### What you have to do
Repeat, line for line, the entries below from the first line to the line containing "<p>Choosing your next", counting both ends.

### Supplied records
********************

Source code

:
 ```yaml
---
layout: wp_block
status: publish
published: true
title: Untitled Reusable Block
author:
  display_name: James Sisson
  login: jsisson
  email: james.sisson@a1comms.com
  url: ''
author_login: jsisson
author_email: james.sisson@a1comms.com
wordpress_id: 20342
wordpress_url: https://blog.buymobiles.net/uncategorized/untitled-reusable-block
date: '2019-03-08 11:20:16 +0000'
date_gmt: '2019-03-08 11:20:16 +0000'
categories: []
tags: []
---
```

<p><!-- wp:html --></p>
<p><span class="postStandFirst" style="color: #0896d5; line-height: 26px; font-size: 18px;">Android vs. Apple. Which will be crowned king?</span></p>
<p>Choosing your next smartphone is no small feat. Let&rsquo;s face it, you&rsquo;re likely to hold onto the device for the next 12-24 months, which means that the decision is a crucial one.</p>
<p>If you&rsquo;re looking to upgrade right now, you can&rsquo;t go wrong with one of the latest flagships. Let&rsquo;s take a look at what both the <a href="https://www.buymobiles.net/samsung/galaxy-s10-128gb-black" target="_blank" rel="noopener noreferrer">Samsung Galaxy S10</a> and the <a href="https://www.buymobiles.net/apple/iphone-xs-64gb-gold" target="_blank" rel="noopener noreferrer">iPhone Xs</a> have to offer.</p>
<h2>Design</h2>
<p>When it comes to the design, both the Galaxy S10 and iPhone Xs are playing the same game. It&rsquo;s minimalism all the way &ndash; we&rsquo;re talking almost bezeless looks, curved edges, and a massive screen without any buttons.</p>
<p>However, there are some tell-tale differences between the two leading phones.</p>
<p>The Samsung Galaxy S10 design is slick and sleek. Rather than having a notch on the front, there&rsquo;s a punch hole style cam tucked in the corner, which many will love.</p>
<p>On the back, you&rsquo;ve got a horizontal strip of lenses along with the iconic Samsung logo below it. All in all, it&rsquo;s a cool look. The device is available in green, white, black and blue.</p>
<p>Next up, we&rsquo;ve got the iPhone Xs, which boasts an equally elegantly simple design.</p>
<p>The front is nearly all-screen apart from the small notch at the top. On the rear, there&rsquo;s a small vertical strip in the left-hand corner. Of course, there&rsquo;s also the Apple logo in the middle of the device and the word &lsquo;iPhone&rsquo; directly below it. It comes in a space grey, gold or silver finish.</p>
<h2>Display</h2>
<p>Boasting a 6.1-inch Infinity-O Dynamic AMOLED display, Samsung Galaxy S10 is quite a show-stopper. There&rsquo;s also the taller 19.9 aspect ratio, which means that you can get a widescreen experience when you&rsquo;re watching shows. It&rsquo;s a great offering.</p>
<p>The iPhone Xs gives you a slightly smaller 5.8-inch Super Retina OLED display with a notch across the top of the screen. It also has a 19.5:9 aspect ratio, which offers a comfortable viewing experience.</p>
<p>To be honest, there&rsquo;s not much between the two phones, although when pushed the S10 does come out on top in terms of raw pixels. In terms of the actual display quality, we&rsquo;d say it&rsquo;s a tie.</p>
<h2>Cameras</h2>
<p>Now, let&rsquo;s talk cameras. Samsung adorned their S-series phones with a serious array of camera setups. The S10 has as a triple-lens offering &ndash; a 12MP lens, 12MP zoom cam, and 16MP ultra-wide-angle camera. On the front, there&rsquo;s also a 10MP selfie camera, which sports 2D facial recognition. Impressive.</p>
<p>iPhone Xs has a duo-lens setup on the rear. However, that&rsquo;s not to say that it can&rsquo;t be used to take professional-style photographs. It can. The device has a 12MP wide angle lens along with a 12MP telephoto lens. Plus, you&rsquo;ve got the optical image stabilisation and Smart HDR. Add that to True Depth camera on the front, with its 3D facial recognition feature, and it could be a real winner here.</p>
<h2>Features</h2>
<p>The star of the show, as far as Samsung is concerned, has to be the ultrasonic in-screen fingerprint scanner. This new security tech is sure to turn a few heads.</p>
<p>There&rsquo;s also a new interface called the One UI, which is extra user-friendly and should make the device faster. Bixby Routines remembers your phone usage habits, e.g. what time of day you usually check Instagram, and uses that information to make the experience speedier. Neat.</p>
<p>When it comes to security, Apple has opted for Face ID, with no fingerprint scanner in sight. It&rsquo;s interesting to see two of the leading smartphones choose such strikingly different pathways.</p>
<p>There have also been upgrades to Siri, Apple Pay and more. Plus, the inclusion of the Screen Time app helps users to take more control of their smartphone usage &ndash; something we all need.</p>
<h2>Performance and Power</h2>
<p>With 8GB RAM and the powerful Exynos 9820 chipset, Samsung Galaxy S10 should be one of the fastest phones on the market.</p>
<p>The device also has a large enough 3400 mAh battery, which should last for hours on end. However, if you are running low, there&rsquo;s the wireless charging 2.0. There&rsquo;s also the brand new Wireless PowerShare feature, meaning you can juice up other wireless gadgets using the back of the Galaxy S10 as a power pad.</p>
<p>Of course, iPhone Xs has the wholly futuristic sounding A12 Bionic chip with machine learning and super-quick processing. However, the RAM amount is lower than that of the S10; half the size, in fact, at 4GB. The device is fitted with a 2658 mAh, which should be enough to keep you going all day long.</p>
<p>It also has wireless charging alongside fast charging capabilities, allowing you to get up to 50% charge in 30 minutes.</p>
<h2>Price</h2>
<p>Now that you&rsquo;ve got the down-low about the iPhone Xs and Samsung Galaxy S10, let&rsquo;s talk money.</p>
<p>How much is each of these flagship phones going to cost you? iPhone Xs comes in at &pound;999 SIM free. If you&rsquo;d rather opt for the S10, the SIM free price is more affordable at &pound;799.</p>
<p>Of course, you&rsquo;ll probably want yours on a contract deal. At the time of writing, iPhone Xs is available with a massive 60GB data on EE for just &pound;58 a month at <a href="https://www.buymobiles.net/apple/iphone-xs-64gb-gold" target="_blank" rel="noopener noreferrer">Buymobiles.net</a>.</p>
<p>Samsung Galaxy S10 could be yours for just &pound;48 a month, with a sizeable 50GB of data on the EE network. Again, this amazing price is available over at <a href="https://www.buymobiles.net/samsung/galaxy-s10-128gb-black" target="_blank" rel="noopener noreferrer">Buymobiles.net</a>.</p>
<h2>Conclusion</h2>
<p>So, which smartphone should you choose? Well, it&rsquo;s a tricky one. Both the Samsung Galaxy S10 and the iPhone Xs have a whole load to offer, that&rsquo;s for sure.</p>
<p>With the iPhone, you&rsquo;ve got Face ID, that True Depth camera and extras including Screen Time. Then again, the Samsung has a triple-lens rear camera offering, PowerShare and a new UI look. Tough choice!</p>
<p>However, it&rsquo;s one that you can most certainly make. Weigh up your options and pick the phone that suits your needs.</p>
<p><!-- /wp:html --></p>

********************

### Response to the task
Source code

:
 ```yaml
---
layout: wp_block
status: publish
published: true
title: Untitled Reusable Block
author:
  display_name: James Sisson
  login: jsisson
  email: james.sisson@a1comms.com
  url: ''
author_login: jsisson
author_email: james.sisson@a1comms.com
wordpress_id: 20342
wordpress_url: https://blog.buymobiles.net/uncategorized/untitled-reusable-block
date: '2019-03-08 11:20:16 +0000'
date_gmt: '2019-03-08 11:20:16 +0000'
categories: []
tags: []
---
```

<p><!-- wp:html --></p>
<p><span class="postStandFirst" style="color: #0896d5; line-height: 26px; font-size: 18px;">Android vs. Apple. Which will be crowned king?</span></p>
<p>Choosing your next smartphone is no small feat. Let&rsquo;s face it, you&rsquo;re likely to hold onto the device for the next 12-24 months, which means that the decision is a crucial one.</p>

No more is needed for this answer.